Marguerite Yourcenar – Madame Bibliotheque
Musee Marguerite Yourcenar
It has been a while since I read something interesting about M.Yourcenar, an erudite and eccentric Grande Dame of Letters, so refreshing to find this article by Joan Acocella, Becoming an Emperor or how Marguerite Yourcenar reinvented the past. New Yorker magazine. I did not know that Yourcenar spent half of her life in USA, and even had a citizenship and taught at Sarah Lawrence.
John Updike described her writing as marmoreal and elegant – thus pasted in the back of book “That Mighty Sculptor, Time”. (Marmoreal means like a marble or statue – learned a new word today.)
More about M. Y. “Her many meditations on the meaning of love and pleasure often had their roots in personal crisis; yet they were always filtered through historical, mythological or fictitious characters.”
Here is a sample of her writing;
Febo del Poggio
I am awakening.

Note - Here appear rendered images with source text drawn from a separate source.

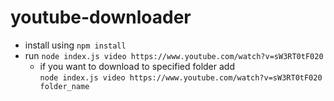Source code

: # youtube-downloader

- install using `npm install`
- run `node index.js video https://www.youtube.com/watch?v=sW3RT0tF020`
  - if you want to download to specified folder add <br> `node index.js video https://www.youtube.com/watch?v=sW3RT0tF020 folder_name`
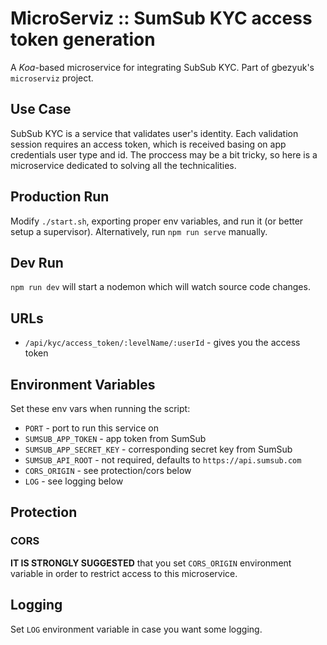 # MicroServiz :: SumSub KYC access token generation

A *Koa*-based microservice for integrating SubSub KYC.
Part of gbezyuk's `microserviz` project.


## Use Case

SubSub KYC is a service that validates user's identity.
Each validation session requires an access token, which is received basing on app credentials user type and id.
The proccess may be a bit tricky, so here is a microservice dedicated to solving all the technicalities.


## Production Run

Modify `./start.sh`, exporting proper env variables, and run it (or better setup a supervisor).
Alternatively, run `npm run serve` manually.


## Dev Run

`npm run dev` will start a nodemon which will watch source code changes.


## URLs
* `/api/kyc/access_token/:levelName/:userId` - gives you the access token


## Environment Variables

Set these env vars when running the script:
* `PORT` - port to run this service on
* `SUMSUB_APP_TOKEN` - app token from SumSub
* `SUMSUB_APP_SECRET_KEY` - corresponding secret key from SumSub
* `SUMSUB_API_ROOT` - not required, defaults to `https://api.sumsub.com`
* `CORS_ORIGIN` - see protection/cors below
* `LOG` - see logging below


## Protection

### CORS

**IT IS STRONGLY SUGGESTED** that you set `CORS_ORIGIN` environment variable
in order to restrict access to this microservice.


## Logging

Set `LOG` environment variable in case you want some logging.
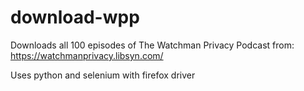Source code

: # download-wpp
Downloads all 100 episodes of The Watchman Privacy Podcast from:
https://watchmanprivacy.libsyn.com/

Uses python and selenium with firefox driver
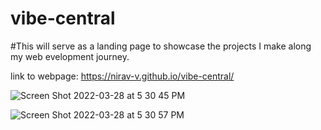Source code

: # vibe-central

#This will serve as a landing page to showcase the projects I make along my web evelopment journey.

link to webpage:  https://nirav-v.github.io/vibe-central/

![Screen Shot 2022-03-28 at 5 30 45 PM](https://user-images.githubusercontent.com/98481913/160509160-9d251e0b-af26-4fee-bb73-10c978d35947.png)

![Screen Shot 2022-03-28 at 5 30 57 PM](https://user-images.githubusercontent.com/98481913/160509143-a45d2525-3556-42d0-84c8-57bde9372765.png)
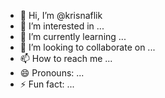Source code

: - 👋 Hi, I’m @krisnaflik
- 👀 I’m interested in ...
- 🌱 I’m currently learning ...
- 💞️ I’m looking to collaborate on ...
- 📫 How to reach me ...
- 😄 Pronouns: ...
- ⚡ Fun fact: ...

<!---
krisnaflik/krisnaflik is a ✨ special ✨ repository because its `README.md` (this file) appears on your GitHub profile.
You can click the Preview link to take a look at your changes.
--->
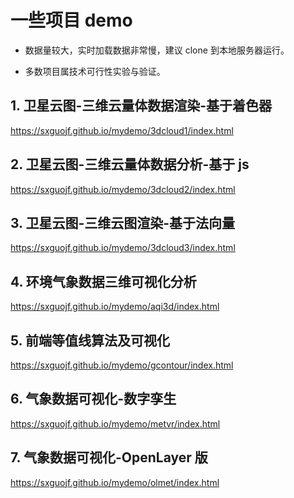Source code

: # 一些项目 demo

-   数据量较大，实时加载数据非常慢，建议 clone 到本地服务器运行。

-   多数项目属技术可行性实验与验证。

## 1. 卫星云图-三维云量体数据渲染-基于着色器

https://sxguojf.github.io/mydemo/3dcloud1/index.html

## 2. 卫星云图-三维云量体数据分析-基于 js

https://sxguojf.github.io/mydemo/3dcloud2/index.html

## 3. 卫星云图-三维云图渲染-基于法向量

https://sxguojf.github.io/mydemo/3dcloud3/index.html

## 4. 环境气象数据三维可视化分析

https://sxguojf.github.io/mydemo/aqi3d/index.html

## 5. 前端等值线算法及可视化

https://sxguojf.github.io/mydemo/gcontour/index.html

## 6. 气象数据可视化-数字孪生

https://sxguojf.github.io/mydemo/metvr/index.html

## 7. 气象数据可视化-OpenLayer 版

https://sxguojf.github.io/mydemo/olmet/index.html
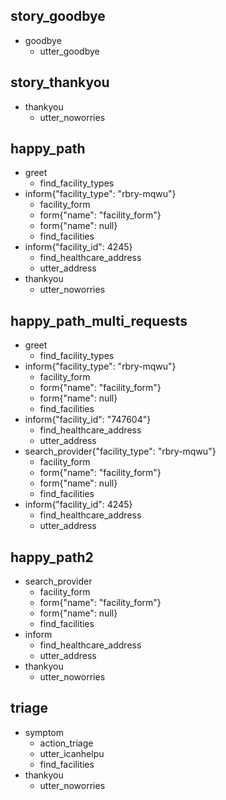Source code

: ## story_goodbye
* goodbye
    - utter_goodbye

## story_thankyou
* thankyou
    - utter_noworries

## happy_path
* greet
    - find_facility_types
* inform{"facility_type": "rbry-mqwu"}    
    - facility_form
    - form{"name": "facility_form"}
    - form{"name": null}
    - find_facilities
* inform{"facility_id": 4245}
    - find_healthcare_address
    - utter_address
* thankyou
    - utter_noworries
    
## happy_path_multi_requests
* greet
    - find_facility_types
* inform{"facility_type": "rbry-mqwu"}
    - facility_form
    - form{"name": "facility_form"}
    - form{"name": null}
    - find_facilities
* inform{"facility_id": "747604"}
    - find_healthcare_address
    - utter_address
* search_provider{"facility_type": "rbry-mqwu"}
    - facility_form
    - form{"name": "facility_form"}
    - form{"name": null}
    - find_facilities
* inform{"facility_id": 4245}   
    - find_healthcare_address
    - utter_address
       
## happy_path2
* search_provider
    - facility_form
    - form{"name": "facility_form"}
    - form{"name": null}
    - find_facilities
* inform
    - find_healthcare_address
    - utter_address
* thankyou
    - utter_noworries

## triage
* symptom
    - action_triage
    - utter_icanhelpu
    - find_facilities
* thankyou
    - utter_noworries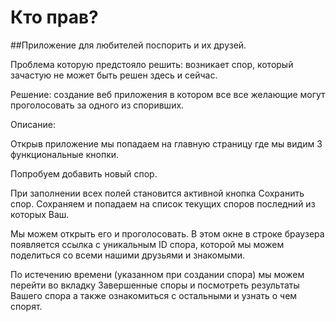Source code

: # Кто прав?

##Приложение для любителей поспорить и их друзей.

Проблема которую предстояло решить: возникает спор, который зачастую не может быть решен здесь и сейчас.

Решение: создание веб приложения в котором все все желающие могут проголосовать за одного из споривших.

Описание:

Открыв приложение мы попадаем на главную страницу где мы видим 3 функциональные кнопки.

Попробуем добавить новый спор.

При заполнении всех полей становится активной кнопка Сохранить спор. Сохраняем и попадаем на список текущих споров последний из которых Ваш.

Мы можем открыть его и проголосовать.
В этом окне в строке браузера появляется ссылка с уникальным ID спора, которой мы можем поделиться со всеми нашими друзьями и знакомыми.

По истечению времени (указанном при создании спора) мы можем перейти во вкладку Завершенные споры и посмотреть результаты Вашего спора а также ознакомиться с остальными и узнать о чем спорят.
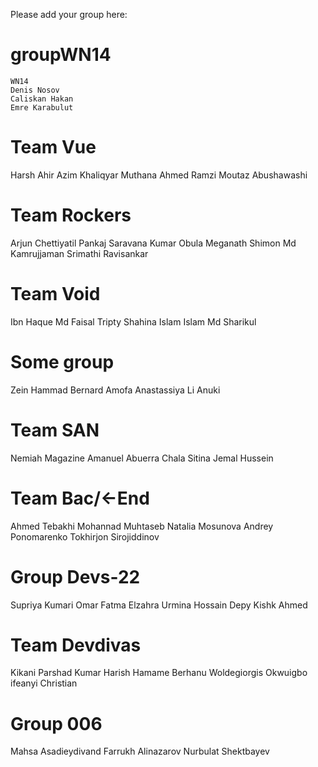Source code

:Please add your group here:
# groupWN14
	WN14
	Denis Nosov
	Caliskan Hakan
	Emre Karabulut

# Team Vue
Harsh Ahir 
Azim Khaliqyar 
Muthana Ahmed Ramzi 
Moutaz Abushawashi

# Team Rockers
Arjun Chettiyatil Pankaj
Saravana Kumar Obula Meganath
Shimon Md Kamrujjaman
Srimathi Ravisankar

# Team Void
Ibn Haque Md Faisal
Tripty Shahina Islam
Islam Md Sharikul

# Some group
Zein Hammad
Bernard Amofa
Anastassiya Li
Anuki

# Team SAN
Nemiah Magazine
Amanuel Abuerra Chala
Sitina Jemal Hussein

# Team Bac/<-End
Ahmed Tebakhi
Mohannad Muhtaseb
Natalia Mosunova
Andrey Ponomarenko
Tokhirjon Sirojiddinov

# Group Devs-22
Supriya Kumari
Omar Fatma Elzahra
Urmina Hossain Depy
Kishk Ahmed

# Team Devdivas
Kikani Parshad
Kumar Harish
Hamame Berhanu Woldegiorgis
Okwuigbo ifeanyi Christian

# Group 006
Mahsa Asadieydivand
Farrukh Alinazarov
Nurbulat Shektbayev
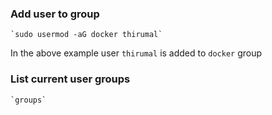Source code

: ### Add user to group

    `sudo usermod -aG docker thirumal`

In the above example user  `thirumal` is added to `docker` group

### List current user groups

    `groups`

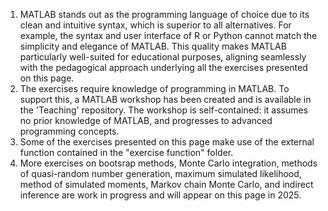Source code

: 1. MATLAB stands out as the programming language of choice due to its clean and intuitive syntax, which is superior to all alternatives. For example, the syntax and user interface of R or Python cannot match the simplicity and elegance of MATLAB. This quality makes MATLAB particularly well-suited for educational purposes, aligning seamlessly with the pedagogical approach underlying all the exercises presented on this page.
2. The exercises require knowledge of programming in MATLAB. To support this, a MATLAB workshop has been created and is available in the 'Teaching' repository. The workshop is self-contained: it assumes no prior knowledge of MATLAB, and progresses to advanced programming concepts.
3. Some of the exercises presented on this page make use of the external function contained in the "exercise function" folder.
4. More exercises on bootsrap methods, Monte Carlo integration, methods of quasi-random number generation, maximum simulated likelihood, method of simulated moments, Markov chain Monte Carlo, and indirect inference are work in progress and will appear on this page in 2025.
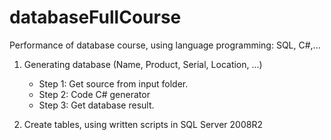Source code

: # databaseFullCourse
Performance of database course, using language programming: SQL, C#,...

1. Generating database (Name, Product, Serial, Location, ...)
	- Step 1: Get source from input folder.
	- Step 2: Code C# generator
	- Step 3: Get database result.

2. Create tables, using written scripts in SQL Server 2008R2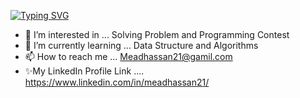 <a href="https://git.io/typing-svg"><img src="https://readme-typing-svg.demolab.com?font=Helvetica&weight=700&size=35&duration=2000&pause=1200&color=3240F1&background=53FFB900&width=513&lines=Hi...%F0%9F%91%8B;This+is+MEAD+HASSAN;+Welcome+to+My+Github+Profile" alt="Typing SVG" /></a>

- 👀 I’m interested in ... Solving Problem and Programming Contest 
- 🌱 I’m currently learning ... Data Structure and Algorithms 
- 📫 How to reach me ... Meadhassan21@gamil.com
- ✨My LinkedIn Profile Link ....  https://www.linkedin.com/in/meadhassan21/

<!---
MeadHassan21/MeadHassan21 is a ✨ special ✨ repository because its `README.md` (this file) appears on your GitHub profile.
You can click the Preview link to take a look at your changes.
--->
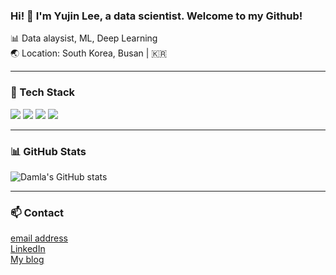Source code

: ### Hi! 👋 I'm Yujin Lee, a data scientist. Welcome to my Github!

📊 Data alaysist, ML, Deep Learning  
🌏 Location: South Korea, Busan | 🇰🇷  

---

### 🔧 Tech Stack

<img src="https://img.shields.io/badge/Python-3776AB?style=flat&logo=python&logoColor=white"/> <img src="https://img.shields.io/badge/Jupyter-F37626?style=flat&logo=jupyter&logoColor=white"/> <img src="https://img.shields.io/badge/GitHub-181717?style=flat&logo=github&logoColor=white"/> <img src="https://img.shields.io/badge/SQL-4479A1?style=flat&logo=postgresql&logoColor=white"/>  

---

### 📊 GitHub Stats
![Damla's GitHub stats](https://github-readme-stats.vercel.app/api?username=damlaLEE&show_icons=true&theme=dark)

---

### 📫 Contact
[email address](mailto:ds5ego03@gmail.com)  
[LinkedIn](https://www.linkedin.com/in/yujin-lee-75033a195/)  
[My blog](https://dataanalysis-yujin-lee.tistory.com/)  
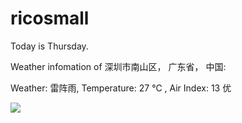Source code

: # ricosmall

Today is Thursday.

Weather infomation of 深圳市南山区， 广东省， 中国: 

Weather: 雷阵雨, Temperature: 27 ℃ , Air Index: 13 优

<img src="https://github-readme-stats.vercel.app/api?username=ricosmall&show_icons=true" />
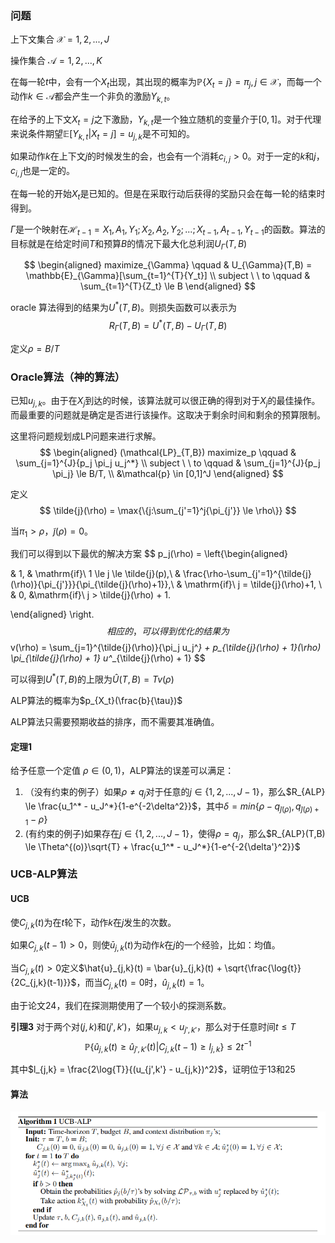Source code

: ### 问题
上下文集合 $\mathcal{X} = {1, 2, ..., J}$

操作集合 $\mathcal{A}={1, 2, ..., K}$

在每一轮$t$中，会有一个$X_t$出现，其出现的概率为$\mathbb{P}\{X_t = j\} = \pi_j, j\in \mathcal{X}$，而每一个动作$k \in \mathcal{A}$都会产生一个非负的激励$Y_{k,t}$。

在给予的上下文$X_t = j$之下激励，$Y_{k,t}$是一个独立随机的变量介于$[0, 1]$。对于代理来说条件期望$\mathbb{E}[Y_{k,t}|X_t=j]=u_{j,k}$是不可知的。

如果动作$k$在上下文$j$的时候发生的会，也会有一个消耗$c_{i,j} > 0$。对于一定的$k$和$j$，$c_{i,j}$也是一定的。

在每一轮的开始$X_t$是已知的。但是在采取行动后获得的奖励只会在每一轮的结束时得到。

$\Gamma$是一个映射在$\mathcal{H}_{t-1}={X_1,A_1,Y_1;X_2,A_2,Y_2; ...; X_{t-1},A_{t-1},Y_{t-1}}$的函数。算法的目标就是在给定时间$T$和预算$B$的情况下最大化总利润$U_{\Gamma}(T,B)$

$$
\begin{aligned}
maximize_{\Gamma} \qquad & U_{\Gamma}(T,B) = \mathbb{E}_{\Gamma}[\sum_{t=1}^{T}{Y_t}]
\\
subject \ \ to \qquad & \sum_{t=1}^{T}{Z_t} \le B
\end{aligned}
$$

oracle 算法得到的结果为$U^*(T,B)$。则损失函数可以表示为
$$
R_{\Gamma}(T,B)=U^*(T,B) - U_{\Gamma}(T,B)
$$

定义$\rho = B/T$

### Oracle算法（神的算法）
已知$u_{j,k}$。由于在$X_j$到达的时候，该算法就可以很正确的得到对于$X_j$的最佳操作。而最重要的问题就是确定是否进行该操作。这取决于剩余时间和剩余的预算限制。

这里将问题规划成LP问题来进行求解。
$$
\begin{aligned}
(\mathcal{LP}_{T,B}) maximize_p \qquad & \sum_{j=1}^{J}{p_j \pi_j u_j^*}
\\
subject \ \ to \qquad & \sum_{j=1}^{J}{p_j \pi_j} \le B/T, 
\\
&\mathcal{p} \in [0,1]^J
\end{aligned}
$$

定义
$$
\tilde{j}(\rho) = \max{\{j:\sum_{j'=1}^j{\pi_{j'}} \le \rho\}}
$$

当$\pi_1 > \rho$，$\tilde{j}(\rho)=0$。

我们可以得到以下最优的解决方案
$$
p_j(\rho) = \left\{\begin{aligned}

& 1, & \mathrm{if}\ 1 \le j \le \tilde{j}(p),\\
& \frac{\rho-\sum_{j'=1}^{\tilde{j}(\rho)}{\pi_{j'}}}{\pi_{\tilde{j}(\rho)+1}},\ & \mathrm{if}\ j = \tilde{j}(\rho)+1, \\
& 0, &\mathrm{if}\ j > \tilde{j}(\rho) + 1.

\end{aligned}
\right.
$$
相应的，可以得到优化的结果为
$$
v(\rho) = \sum_{j=1}^{\tilde{j}(\rho)}{\pi_j u_j^*} + p_{\tilde{j}(\rho) + 1}(\rho) \pi_{\tilde{j}(\rho) + 1} u^*_{\tilde{j}(\rho) + 1}
$$

可以得到$U^*(T,B)$的上限为$\widehat{U}(T,B) = Tv(\rho)$

ALP算法的概率为$p_{X_t}(\frac{b}{\tau})$

ALP算法只需要预期收益的排序，而不需要其准确值。

#### 定理1 
给予任意一个定值 $\rho \in (0, 1)$，ALP算法的误差可以满足：
1. （没有约束的例子）如果$\rho \not ={q_j}$对于任意的$j\in\{1,2, ..., J-1\}$，那么$R_{ALP} \le \frac{u_1^* - u_J^*}{1-e^{-2\delta^2}}$，其中$\delta = min\{\rho - q_{\tilde{j}(\rho)}, q_{\tilde{j}(\rho) + 1} - \rho\}$
2. (有约束的例子)如果存在$j\in \{1, 2, ..., J-1\}$，使得$\rho = q_j$，那么$R_{ALP}(T,B) \le \Theta^{(o)}\sqrt{T} + \frac{u_1^* - u_J^*}{1-e^{-2{\delta'}^2}}$

### UCB-ALP算法
#### UCB

使$C_{j,k}(t)$为在$t$轮下，动作$k$在$j$发生的次数。

如果$C_{j,k}(t-1) > 0$，则使$\bar{u}_{j,k}(t)$为动作$k$在$j$的一个经验，比如：均值。

当$C_{j,k}(t) > 0$定义$\hat{u}_{j,k}(t) = \bar{u}_{j,k}(t) + \sqrt{\frac{\log{t}}{2C_{j,k}(t-1)}}$，而当$C_{j,k}(t) = 0$时，$\hat{u}_{j,k}(t) = 1$。

由于论文$24$，我们在探测期使用了一个较小的探测系数。

**引理3** 对于两个对$(j,k)$和$(j', k')$，如果$u_{j,k} < u_{j',k'}$，那么对于任意时间$t \le T$
$$
\mathbb{P}\{\hat{u}_{j,k}(t) \ge \hat{u}_{j',k'}(t) | C_{j,k}(t-1) \ge l_{j,k}\} \le 2t^{-1}
$$

其中$l_{j,k} = \frac{2\log{T}}{(u_{j',k'} - u_{j,k})^2}$，证明位于13和25

#### 算法
![](algorithm1.png)

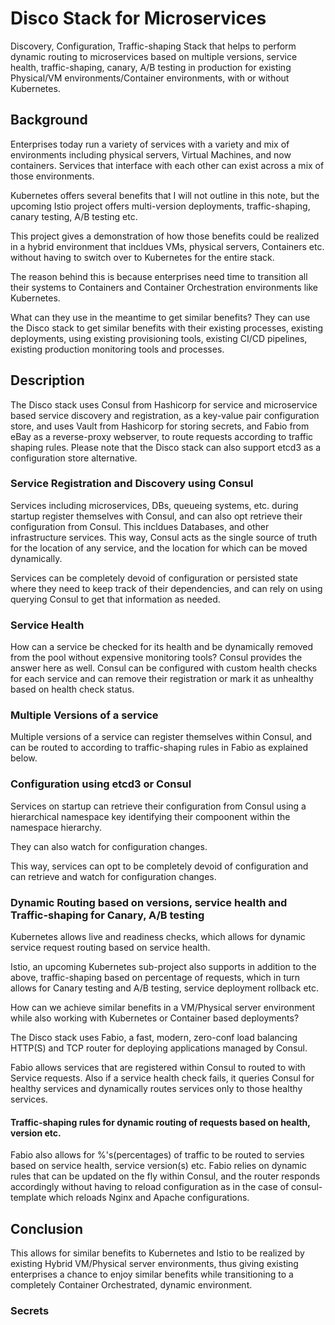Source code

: # Disco Stack for Microservices
Discovery, Configuration, Traffic-shaping Stack that helps to perform dynamic routing to microservices based on multiple versions, service health, traffic-shaping, canary, A/B testing in production for existing Physical/VM environments/Container environments, with or without Kubernetes.

## Background
Enterprises today run a variety of services with a variety and mix of environments including physical servers, Virtual Machines, and now containers.  Services that interface with each other can exist across a mix of those environments.

Kubernetes offers several benefits that I will not outline in this note, but the upcoming Istio project offers multi-version deployments, traffic-shaping, canary testing, A/B testing etc.

This project gives a demonstration of how those benefits could be realized in a hybrid environment that incldues VMs, physical servers, Containers etc. without having to switch over to Kubernetes for the entire stack.

The reason behind this is because enterprises need time to transition all their systems to Containers and Container Orchestration environments like Kubernetes.

What can they use in the meantime to get similar benefits?  They can use the Disco stack to get similar benefits with their existing processes, existing deployments, using existing provisioning tools, existing CI/CD pipelines, existing production monitoring tools and processes.

## Description
The Disco stack uses Consul from Hashicorp for service and microservice based service discovery and registration, as a key-value pair configuration store, and uses Vault from Hashicorp for storing secrets, and Fabio from eBay as a reverse-proxy webserver, to route requests according to traffic shaping rules.  Please note that the Disco stack can also support etcd3 as a configuration store alternative.

### Service Registration and Discovery using Consul
Services including microservices, DBs, queueing systems, etc.  during startup register themselves with Consul, and can also opt retrieve their configuration from Consul.  This incldues Databases, and other infrastructure services.  This way, Consul acts as the single source of truth for the location of any service, and the location for which can be moved dynamically.

Services can be completely devoid of configuration or persisted state where they need to keep track of their dependencies, and can rely on using querying Consul to get that information as needed.

### Service Health
How can a service be checked for its health and be dynamically removed from the pool without expensive monitoring tools?  Consul provides the answer here as well.  Consul can be configured with custom health checks for each service and can remove their registration or mark it as unhealthy based on health check status.

### Multiple Versions of a service
Multiple versions of a service can register themselves within Consul, and can be routed to according to traffic-shaping rules in Fabio as explained below.

### Configuration using etcd3 or Consul
Services on startup can retrieve their configuration from Consul using a hierarchical namespace key identifying their compoonent within the namespace hierarchy.  

They can also watch for configuration changes.

This way, services can opt to be completely devoid of configuration and can retrieve and watch for configuration changes.

### Dynamic Routing based on versions, service health and Traffic-shaping for Canary, A/B testing
Kubernetes allows live and readiness checks, which allows for dynamic service request routing based on service health.

Istio, an upcoming Kubernetes sub-project also supports in addition to the above, traffic-shaping based on percentage of requests, which in turn allows for Canary testing and A/B testing, service deployment rollback etc.

How can we achieve similar benefits in a VM/Physical server environment while also working with Kubernetes or Container based deployments?

The Disco stack uses Fabio, a fast, modern, zero-conf load balancing HTTP(S) and TCP router for deploying applications managed by Consul.

Fabio allows services that are registered within Consul to routed to with Service requests. Also if a service health check fails, it queries Consul for healthy services and dynamically routes services only to those healthy services.

#### Traffic-shaping rules for dynamic routing of requests based on health, version etc.
Fabio also allows for %'s(percentages) of traffic to be routed to servies based on service health, service version(s) etc.  Fabio relies on dynamic rules that can be updated on the fly within Consul, and the router responds accordingly without having to reload configuration as in the case of consul-template which reloads Nginx and Apache configurations.

## Conclusion
This allows for similar benefits to Kubernetes and Istio to be realized by existing Hybrid VM/Physical server environments, thus giving existing enterprises a chance to enjoy similar benefits while transitioning to a completely Container Orchestrated, dynamic environment.


### Secrets
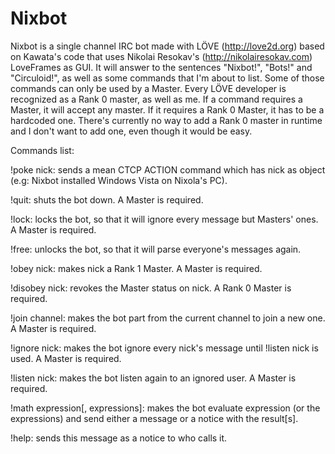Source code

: Nixbot
======

Nixbot is a single channel IRC bot made with LÖVE (http://love2d.org) based on Kawata's code that uses Nikolai Resokav's (http://nikolairesokav.com) LoveFrames as GUI.
It will answer to the sentences "Nixbot!", "Bots!" and "Circuloid!", as well as some commands that I'm about to list.
Some of those commands can only be used by a Master. Every LÖVE developer is recognized as a Rank 0 master, as well as me.
If a command requires a Master, it will accept any master. If it requires a Rank 0 Master, it has to be a hardcoded one.
There's currently no way to add a Rank 0 master in runtime and I don't want to add one, even though it would be easy.



Commands list:

!poke nick: sends a mean CTCP ACTION command which has nick as object (e.g: Nixbot installed Windows Vista on Nixola's PC).

!quit: shuts the bot down. A Master is required.

!lock: locks the bot, so that it will ignore every message but Masters' ones. A Master is required.

!free: unlocks the bot, so that it will parse everyone's messages again.

!obey nick: makes nick a Rank 1 Master. A Master is required.

!disobey nick: revokes the Master status on nick. A Rank 0 Master is required.

!join channel: makes the bot part from the current channel to join a new one. A Master is required.

!ignore nick: makes the bot ignore every nick's message until !listen nick is used. A Master is required.

!listen nick: makes the bot listen again to an ignored user. A Master is required.

!math expression[, expressions]: makes the bot evaluate expression (or the expressions) and send either a message or a notice with the result[s].

!help: sends this message as a notice to who calls it.
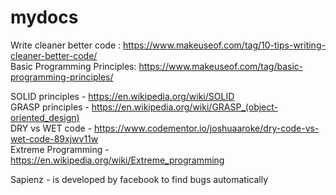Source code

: # mydocs

Write cleaner better code : https://www.makeuseof.com/tag/10-tips-writing-cleaner-better-code/ <br/>
Basic Programming Principles: https://www.makeuseof.com/tag/basic-programming-principles/ <br/>

SOLID principles - https://en.wikipedia.org/wiki/SOLID <br/>
GRASP principles - https://en.wikipedia.org/wiki/GRASP_(object-oriented_design) <br/>
DRY vs WET code - https://www.codementor.io/joshuaaroke/dry-code-vs-wet-code-89xjwv11w <br/>
Extreme Programming - https://en.wikipedia.org/wiki/Extreme_programming <br/>



Sapienz -  is developed by facebook to find bugs automatically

Before me, behind me, there is eternal night. For millions of ages I have slept; for millions of ages I shall sleep again…I have but one hour. Why would you spoil it with explanations or maxims? I stretch out in the sun, on the pillow of pleasure, in a morning that will never again return.
(Excerpt from a book “That Mighty Sculptor, Time” by M. Yourcenar).
“The Vision of the Void” was her book on Mishima, where she interpreted Mishima’s suicide as part of his work. A few reviews that I read online were all very negative, and I have not read her Mishima even though her writing on Mishima was how I came to know her.
She visited Borges and spent some times with him just before he died. Her tribute to Borges became her last piece of writing.